An In-Law Dream

My Mother- and Father-in-law, both deceased, showed up in my dream last night, along with Dad, who is alive. I was young and with my in-laws at their house, along with Dad, who was visiting. I was outside when I turned and looked at their house. This dream house was nothing like any of the homes they lived in dring the time I knew them. They had changed this house, though, installing a flat front facade in a deep slate blue color that really appealed to me. I complimented them on the color change, enthusing about it. They then added a flat white latticed gate, which popped again the blue. Whole thing came across as stylish, modern, and sharp, which, honestly, counters their RL simple country style. Dad was helping with the gate. As they finished, I walked over and checked it out. I discovered two machine head screws at the bottom sticking out of the gate.

I complained about the screws sticking out, chiding them about not finishing in a joking way that we’d shared with one another throughout my adult hood. Dad and FIL replied that the screws were fine. But I went over to finish screwing them in. When I applied pressure, the screws slid in without any resistance. I said, “There’s nothing behind these screws. They won’t help at all.” They ignored that and walked off.

Dream shift, we’re inside, playing some silly game tossing a ball around that none of the others would ever do in RL. None were ever silly that way around me. I was back in the right corner, which had a hallway leading to another area. The walls were pale green. I began examining them more closely and discovered mold growing on the walls. I pointed this out to them and said that something needs to be done. When none of the rest responded, I began cleaning them.

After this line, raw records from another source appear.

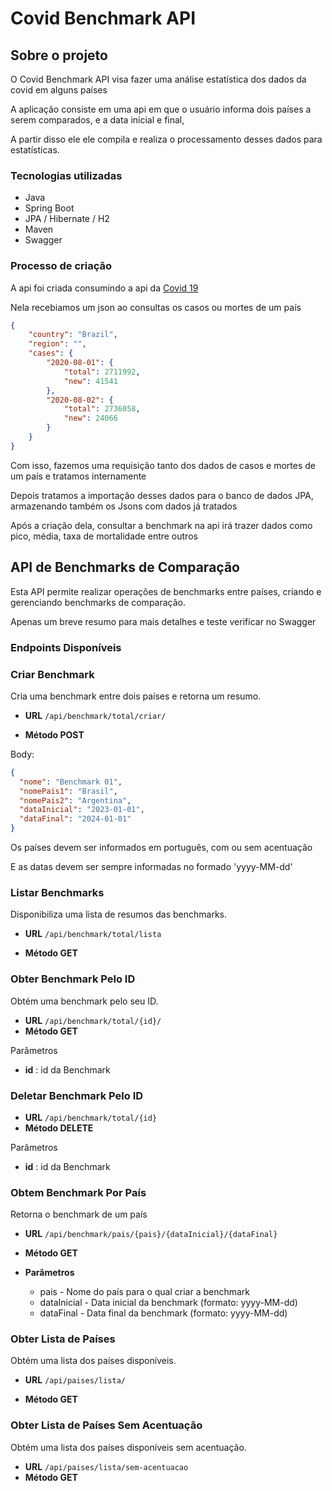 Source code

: # Covid Benchmark API

## Sobre o projeto

O Covid Benchmark API visa fazer uma análise estatística dos dados da covid em alguns países

A aplicação consiste em uma api em que o usuário informa dois países a serem comparados, e a data inicial e final,

A partir disso ele ele compila e realiza o processamento desses dados para estatísticas.

### Tecnologias utilizadas

* Java
* Spring Boot
* JPA / Hibernate / H2
* Maven
* Swagger

### Processo de criação

A api foi criada consumindo a api da [Covid 19](https://api.api-ninjas.com/v1/covid19)

Nela recebiamos um json ao consultas os casos ou mortes de um país

```json
{
	"country": "Brazil",
	"region": "",
	"cases": {
		"2020-08-01": {
			"total": 2711992,
			"new": 41541
		},
		"2020-08-02": {
			"total": 2736058,
			"new": 24066
		}
	}
}
```

Com isso, fazemos uma requisição tanto dos dados de casos e mortes de um país e tratamos internamente

Depois tratamos a importação desses dados para o banco de dados JPA, armazenando também os Jsons com dados já tratados

Após a criação dela, consultar a benchmark na api irá trazer dados como pico, média, taxa de mortalidade entre outros

 
## API de Benchmarks de Comparação 

Esta API permite realizar operações de benchmarks entre países, criando e gerenciando benchmarks de comparação.

Apenas um breve resumo para mais detalhes e teste verificar no Swagger

### Endpoints Disponíveis


### Criar Benchmark

Cria uma benchmark entre dois países e retorna um resumo.



* **URL**
  `/api/benchmark/total/criar/`

* **Método POST**

Body:

``` json
{
  "nome": "Benchmark 01",
  "nomePais1": "Brasil",
  "nomePais2": "Argentina",
  "dataInicial": "2023-01-01",
  "dataFinal": "2024-01-01"
}
```

Os países devem ser informados em português, com ou sem acentuação

E as datas devem ser sempre informadas no formado 'yyyy-MM-dd'

### Listar Benchmarks

Disponibiliza uma lista de resumos das benchmarks.

* **URL** `/api/benchmark/total/lista`

* **Método GET**

### Obter Benchmark Pelo ID

Obtém uma benchmark pelo seu ID.

* **URL** `/api/benchmark/total/{id}/`
* **Método GET**

Parâmetros

* **id** : id da Benchmark

### Deletar Benchmark Pelo ID

* **URL** `/api/benchmark/total/{id}`
* **Método DELETE**

Parâmetros

* **id** : id da Benchmark

### Obtem Benchmark Por País
Retorna o benchmark de um país

* **URL** `/api/benchmark/pais/{pais}/{dataInicial}/{dataFinal}`

* **Método GET**

* **Parâmetros**
  - pais - Nome do país para o qual criar a benchmark
  - dataInicial - Data inicial da benchmark (formato: yyyy-MM-dd)
  - dataFinal - Data final da benchmark (formato: yyyy-MM-dd)

### Obter Lista de Países

Obtém uma lista dos países disponíveis.

* **URL**
  `/api/paises/lista/`

* **Método GET**

### Obter Lista de Países Sem Acentuação

Obtém uma lista dos países disponíveis sem acentuação.

* **URL**
  `/api/paises/lista/sem-acentuacao`
* **Método GET**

Another dream shift found me outside again, in my pajamas. Bright sunshine lit the broad fields and short bushes. I knew it was mid-afternoon. Someone kicked a football around. I decided to go out and play. My FIL said as an aside that someone serious about it would not be barefoot and in their pajamas. Ignoring him, I went out after the ball. It bounced behind me. Catching it on a bounce, I raced across the field. A small girl in pink pajamas attempted to tackle me. She had no chance but I didn’t want to hurt her so I stopped and let get me.

Dream end.


I finally did it!

I finally fixed my Roomba.

The Roomba robotic vacuum cleaner had become quieter. Its softer noise made us suspicious, so we conducted a paper test. The Roomba failed. Then I removed the collector, got down on the floor, and confirmed that the brushes weren’t turning. Bummer.

That was months ago. I began looking into repairing it, but then, I thought, maybe I should buy a new one. They were on special at Costco and seemed pretty damn attractive. The display models lacked the scratches and wear and tear plaguing my current beloved Roomba. The new ones had that great new Roomba smell, too.

I read reviews and comparisons, checked prices, and thought, and thought. Eventually, I decided the old one probably only has a couple thousand miles on it and deserved to be fixed. Besides, it now felt like part of the family. I reminisced about the time that poor sick Lady had decided she’d piss on the Roomba, and how you just need to pick it up to send Quinn through the pet door with a sonic boom. I wrestled with what I do with it if I got rid of it. Taking it to the Goodwill seemed wrong. I refused to even think of the landfill.

The parts, a new enhanced cleaning head (I don’t know how it was enhanced), purchased for $49 with free shipping, arrived yesterday. Three minutes later, the Roomba was repaired and making its rounds again.  The weird thing was that iRobot had sent new screws with the replacement part. I used them, which meant I had four perfectly good screws left over.

Perfectly good.

I’m like a compulsive scavenger. Whenever I have left over screws, nuts, bolts, or hardware, I add them to my collection. It’s a fine collection, begun when I first moved out when I was eighteen. At first, I integrated left over screws with others in my various drawers and containers. Then I began keeping them separate, with little notes. The notes had their original planned use and the date. That way, see —

I don’t know what was planned there. It was just an idea. What I’d realized was that most of the screws, bolts, nuts, and fasteners were too unique to be used elsewhere. Most of the time when a fastener was required, I’d go through the collection, testing their viability, conclude that what I have doesn’t work, and go buy new ones.

Having recognized this, I threw the four Roomba screws away. It required a lot of grit, opening the trash can, putting my hand with the screws over it, letting the screws go, and closing the lid. It took a lot of grit, and just five minutes, but I did it. I kept my eyes closed, though. I couldn’t bear to watch.

So that’s it. My days of being screwed are over.

Now, what do I do with the old, un-enhanced Roomba cleaning head? I could just trash it, I suppose, but I think I can make some room on a shelf. Because you never know when it might come in handy, right?